→ **Task**
Reproduce, word for word, every line starting at the line that contains "- **表现 (Presentation)**" and ending with the final line of the entries.

%%

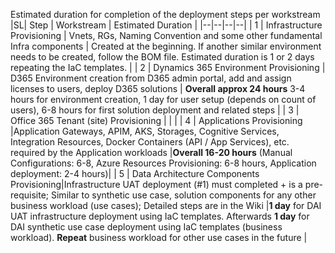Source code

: Estimated duration for completion of the deployment steps per workstream
|SL| Step | Workstream  | Estimated Duration |
|--|--|--|--|
| 1 | Infrastructure Provisioning  | Vnets, RGs, Naming Convention and some other fundamental Infra components | Created at the beginning. If another similar environment needs to be created, follow the BOM file. Estimated duration is 1 or 2 days repeating the IaC templates. |
| 2 | Dynamics 365 Environment Provisioning | D365 Environment creation from D365 admin portal, add and assign licenses to users, deploy D365 solutions | **Overall approx 24 hours** 3-4 hours for environment creation, 1 day for user setup (depends on count of users), 6-8 hours for first solution deployment and related steps |
| 3 | Office 365 Tenant (site) Provisioning |  |  |
| 4 | Applications Provisioning |Application Gateways, APIM, AKS, Storages, Cognitive Services, Integration Resources, Docker Containers (API / App Services), etc. required by the Application workloads |**Overall 16-20 hours** (Manual Configurations: 6-8, Azure Resources Provisioning: 6-8 hours, Application deployment: 2-4 hours)|
| 5 | Data Architecture Components Provisioning|Infrastructure UAT deployment (#1) must completed + is a pre-requisite; Similar to synthetic use case, solution components for any other business workload (use cases); Detailed steps are in the Wiki |**1 day** for DAI UAT infrastructure deployment using IaC templates. Afterwards **1 day** for DAI synthetic use case deployment using IaC templates (business workload). **Repeat** business workload for other use cases in the future |


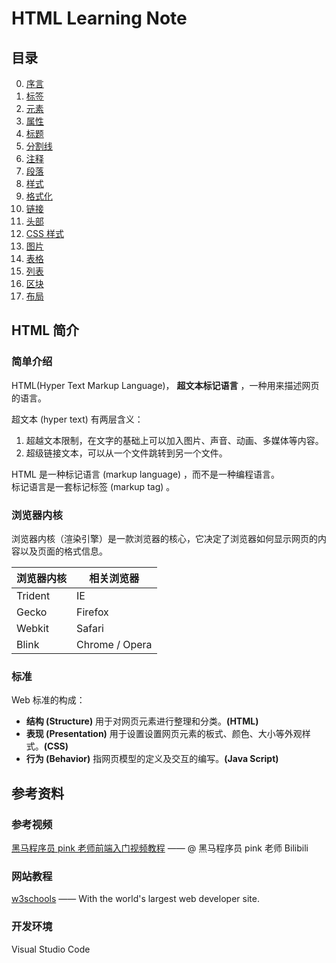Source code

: # HTML Learning Note

## 目录

0. [序言](index/perface.md)
1. [标签](index/tag.md)
2. [元素](index/element.md)
3. [属性](index/property.md)
4. [标题](index/title.md)
5. [分割线](index/coline.md)
6. [注释](index/note.md)
7. [段落](index/paragraph.md)
8. [样式](index/style.md)
9. [格式化](index/format.md)
10. [链接](index/link.md)
11. [头部](index/head.md)
12. [CSS 样式](index/CSSstyle.md)
13. [图片](index/picture.md)
14. [表格](index/form.md)
15. [列表](index/list.md)
16. [区块](index/block.md)
17. [布局](index/layout.md)

## HTML 简介

### 简单介绍

HTML(Hyper Text Markup Language)， **超文本标记语言** ，一种用来描述网页的语言。

超文本 (hyper text) 有两层含义：

1. 超越文本限制，在文字的基础上可以加入图片、声音、动画、多媒体等内容。
2. 超级链接文本，可以从一个文件跳转到另一个文件。

HTML 是一种标记语言 (markup language) ，而不是一种编程语言。  
标记语言是一套标记标签 (markup tag) 。

### 浏览器内核

浏览器内核（渲染引擎）是一款浏览器的核心，它决定了浏览器如何显示网页的内容以及页面的格式信息。

| 浏览器内核 | 相关浏览器     |
| ---------- | -------------- |
| Trident    | IE             |
| Gecko      | Firefox        |
| Webkit     | Safari         |
| Blink      | Chrome / Opera |

### 标准

Web 标准的构成：

- **结构 (Structure)** 用于对网页元素进行整理和分类。**(HTML)**
- **表现 (Presentation)** 用于设置设置网页元素的板式、颜色、大小等外观样式。**(CSS)**
- **行为 (Behavior)** 指网页模型的定义及交互的编写。**(Java Script)**

## 参考资料

### 参考视频

[黑马程序员 pink 老师前端入门视频教程](https://www.bilibili.com/video/BV14J4114768?p=4&spm_id_from=pageDriver) —— @ 黑马程序员 pink 老师 Bilibili

### 网站教程

[w3schools][w3schools] —— With the world's largest web developer site.

### 开发环境

Visual Studio Code

[w3schools]: https://www.w3schools.com/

%%

→ **Output**
- **表现 (Presentation)** 用于设置设置网页元素的板式、颜色、大小等外观样式。**(CSS)**
- **行为 (Behavior)** 指网页模型的定义及交互的编写。**(Java Script)**

## 参考资料

### 参考视频

[黑马程序员 pink 老师前端入门视频教程](https://www.bilibili.com/video/BV14J4114768?p=4&spm_id_from=pageDriver) —— @ 黑马程序员 pink 老师 Bilibili

### 网站教程

[w3schools][w3schools] —— With the world's largest web developer site.

### 开发环境

Visual Studio Code

[w3schools]: https://www.w3schools.com/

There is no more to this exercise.